═════ Data supplied ═════
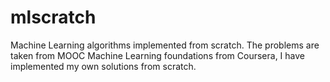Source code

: # mlscratch
Machine Learning algorithms implemented from scratch. The problems are taken from MOOC Machine Learning foundations from Coursera, I have implemented my own solutions from scratch.

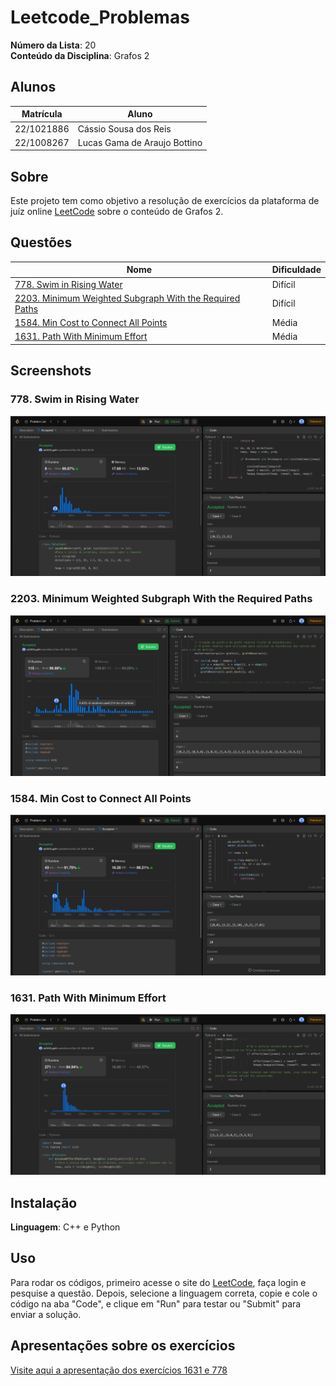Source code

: # Leetcode_Problemas

**Número da Lista**: 20<br>
**Conteúdo da Disciplina**: Grafos 2<br>

## Alunos

| Matrícula  | Aluno                        |
| ---------- | ---------------------------- |
| 22/1021886 | Cássio Sousa dos Reis        |
| 22/1008267 | Lucas Gama de Araujo Bottino |

## Sobre

Este projeto tem como objetivo a resolução de exercícios da plataforma de juíz online [LeetCode](https://leetcode.com/) sobre o conteúdo de Grafos 2.

## Questões

| Nome                                                                                                                                                    | Dificuldade |
| ------------------------------------------------------------------------------------------------------------------------------------------------------- | ----------- |
| [778. Swim in Rising Water](https://leetcode.com/problems/swim-in-rising-water/description/)                                                            | Difícil     |
| [2203. Minimum Weighted Subgraph With the Required Paths](https://leetcode.com/problems/minimum-weighted-subgraph-with-the-required-paths/description/) | Difícil     |
| [1584. Min Cost to Connect All Points](https://leetcode.com/problems/min-cost-to-connect-all-points/description/)                                       | Média       |
| [1631. Path With Minimum Effort](https://leetcode.com/problems/path-with-minimum-effort/description/)                                                   | Média       |

## Screenshots

### 778. Swim in Rising Water

![778. Swim in Rising Water](images/778.png)

### 2203. Minimum Weighted Subgraph With the Required Paths

![2203. Minimum Weighted Subgraph With the Required Paths](images/2203.png)

### 1584. Min Cost to Connect All Points

![1584. Min Cost to Connect All Points](images/1584.png)

### 1631. Path With Minimum Effort

![1631. Path With Minimum Effort](images/1631.png)

## Instalação

**Linguagem**: C++ e Python<br>

## Uso

Para rodar os códigos, primeiro acesse o site do [LeetCode](https://leetcode.com/), faça login e pesquise a questão. Depois, selecione a linguagem correta, copie e cole o código na aba "Code", e clique em "Run" para testar ou "Submit" para enviar a solução.

## Apresentações sobre os exercícios

[Visite aqui a apresentação dos exercícios 1631 e 778](https://youtu.be/cCIk0-t3fWI)
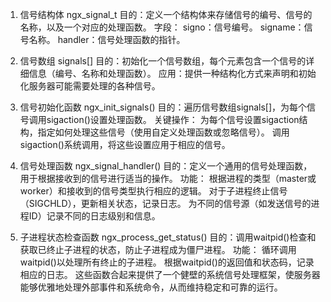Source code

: 1. 信号结构体 ngx_signal_t
目的：定义一个结构体来存储信号的编号、信号的名称，以及一个对应的处理函数。
字段：
signo：信号编号。
signame：信号名称。
handler：信号处理函数的指针。

2. 信号数组 signals[]
目的：初始化一个信号数组，每个元素包含一个信号的详细信息（编号、名称和处理函数）。
应用：提供一种结构化方式来声明和初始化服务器可能需要处理的各种信号。

3. 信号初始化函数 ngx_init_signals()
目的：遍历信号数组signals[]，为每个信号调用sigaction()设置处理函数。
关键操作：
为每个信号设置sigaction结构，指定如何处理这些信号（使用自定义处理函数或忽略信号）。
调用sigaction()系统调用，将这些设置应用于相应的信号。

4. 信号处理函数 ngx_signal_handler()
目的：定义一个通用的信号处理函数，用于根据接收到的信号进行适当的操作。
功能：
根据进程的类型（master或worker）和接收到的信号类型执行相应的逻辑。
对于子进程终止信号（SIGCHLD），更新相关状态，记录日志。
为不同的信号源（如发送信号的进程ID）记录不同的日志级别和信息。

5. 子进程状态检查函数 ngx_process_get_status()
目的：调用waitpid()检查和获取已终止子进程的状态，防止子进程成为僵尸进程。
功能：
循环调用waitpid()以处理所有终止的子进程。
根据waitpid()的返回值和状态码，记录相应的日志。
这些函数合起来提供了一个健壁的系统信号处理框架，使服务器能够优雅地处理外部事件和系统命令，从而维持稳定和可靠的运行。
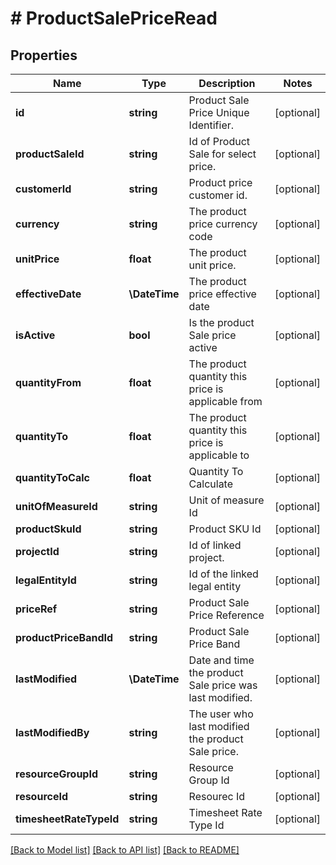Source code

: # # ProductSalePriceRead

## Properties

Name | Type | Description | Notes
------------ | ------------- | ------------- | -------------
**id** | **string** | Product Sale Price Unique Identifier. | [optional]
**productSaleId** | **string** | Id of Product Sale for select price. | [optional]
**customerId** | **string** | Product price customer id. | [optional]
**currency** | **string** | The product price currency code | [optional]
**unitPrice** | **float** | The product unit price. | [optional]
**effectiveDate** | **\DateTime** | The product price effective date | [optional]
**isActive** | **bool** | Is the product Sale price active | [optional]
**quantityFrom** | **float** | The product quantity this price is applicable from | [optional]
**quantityTo** | **float** | The product quantity this price is applicable to | [optional]
**quantityToCalc** | **float** | Quantity To Calculate | [optional]
**unitOfMeasureId** | **string** | Unit of measure Id | [optional]
**productSkuId** | **string** | Product SKU Id | [optional]
**projectId** | **string** | Id of linked project. | [optional]
**legalEntityId** | **string** | Id of the linked legal entity | [optional]
**priceRef** | **string** | Product Sale Price Reference | [optional]
**productPriceBandId** | **string** | Product Sale Price Band | [optional]
**lastModified** | **\DateTime** | Date and time the product Sale price was last modified. | [optional]
**lastModifiedBy** | **string** | The user who last modified the product Sale price. | [optional]
**resourceGroupId** | **string** | Resource Group Id | [optional]
**resourceId** | **string** | Resourec Id | [optional]
**timesheetRateTypeId** | **string** | Timesheet Rate Type Id | [optional]

[[Back to Model list]](../../README.md#models) [[Back to API list]](../../README.md#endpoints) [[Back to README]](../../README.md)

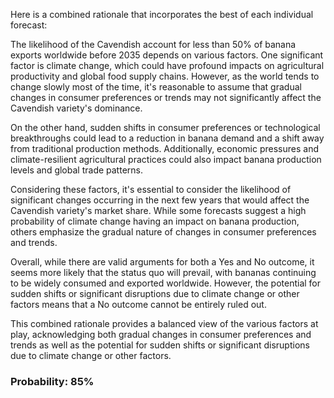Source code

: Here is a combined rationale that incorporates the best of each individual forecast:

The likelihood of the Cavendish account for less than 50% of banana exports worldwide before 2035 depends on various factors. One significant factor is climate change, which could have profound impacts on agricultural productivity and global food supply chains. However, as the world tends to change slowly most of the time, it's reasonable to assume that gradual changes in consumer preferences or trends may not significantly affect the Cavendish variety's dominance.

On the other hand, sudden shifts in consumer preferences or technological breakthroughs could lead to a reduction in banana demand and a shift away from traditional production methods. Additionally, economic pressures and climate-resilient agricultural practices could also impact banana production levels and global trade patterns.

Considering these factors, it's essential to consider the likelihood of significant changes occurring in the next few years that would affect the Cavendish variety's market share. While some forecasts suggest a high probability of climate change having an impact on banana production, others emphasize the gradual nature of changes in consumer preferences and trends.

Overall, while there are valid arguments for both a Yes and No outcome, it seems more likely that the status quo will prevail, with bananas continuing to be widely consumed and exported worldwide. However, the potential for sudden shifts or significant disruptions due to climate change or other factors means that a No outcome cannot be entirely ruled out.

This combined rationale provides a balanced view of the various factors at play, acknowledging both gradual changes in consumer preferences and trends as well as the potential for sudden shifts or significant disruptions due to climate change or other factors.

### Probability: 85%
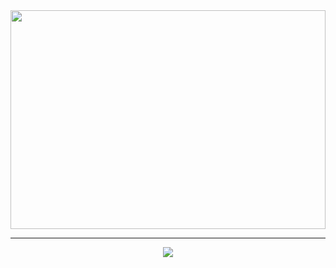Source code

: <img src="https://github.com/JoaoGabrielDaSilva/joaogabrieldasilva/assets/73562417/e2a0b495-318f-46c3-bbe5-c97b0d79c450" width="100%" height="350px" >

<hr />

<p align="center">
  <a href="https://skillicons.dev">
    <img src="https://skillicons.dev/icons?i=neovim,arch,typescript,nodejs,react,nextjs,tailwind,java,spring,postgresql,go,nestjs,firebase,docker,aws" />
  </a>
</p>

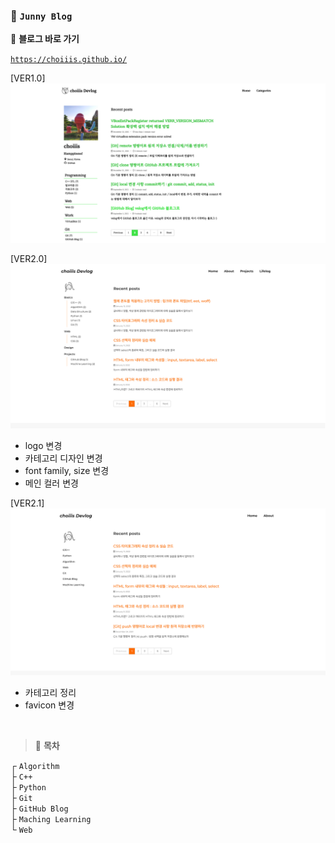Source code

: ### 🦥 `Junny Blog`

📎 **블로그 바로 가기**

[`https://choiiis.github.io/`](https://choiiis.github.io/)


[VER1.0]
![choiiis github blog main](/assets/images/posts_img/readme/blog-main-ver1.png)

[VER2.0]
![choiiis github blog main](/assets/images/posts_img/readme/blog-main-ver2.png)
- logo 변경
- 카테고리 디자인 변경
- font family, size 변경
- 메인 컬러 변경

[VER2.1]
![choiiis github blog main](/assets/images/posts_img/readme/ver2_1_main.png)
- 카테고리 정리  
- favicon 변경  

<br>

> 🌴 **목차**

┌ `Algorithm`  
├ `C++`  
├ `Python`  
├ `Git`  
├ `GitHub Blog`  
├ `Maching Learning`  
└ `Web`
═════
Which of the lines in the data contain the string "Swim"? Return each one.

| [778. Swim in Rising Water](https://leetcode.com/problems/swim-in-rising-water/description/)                                                            | Difícil     |
### 778. Swim in Rising Water
![778. Swim in Rising Water](images/778.png)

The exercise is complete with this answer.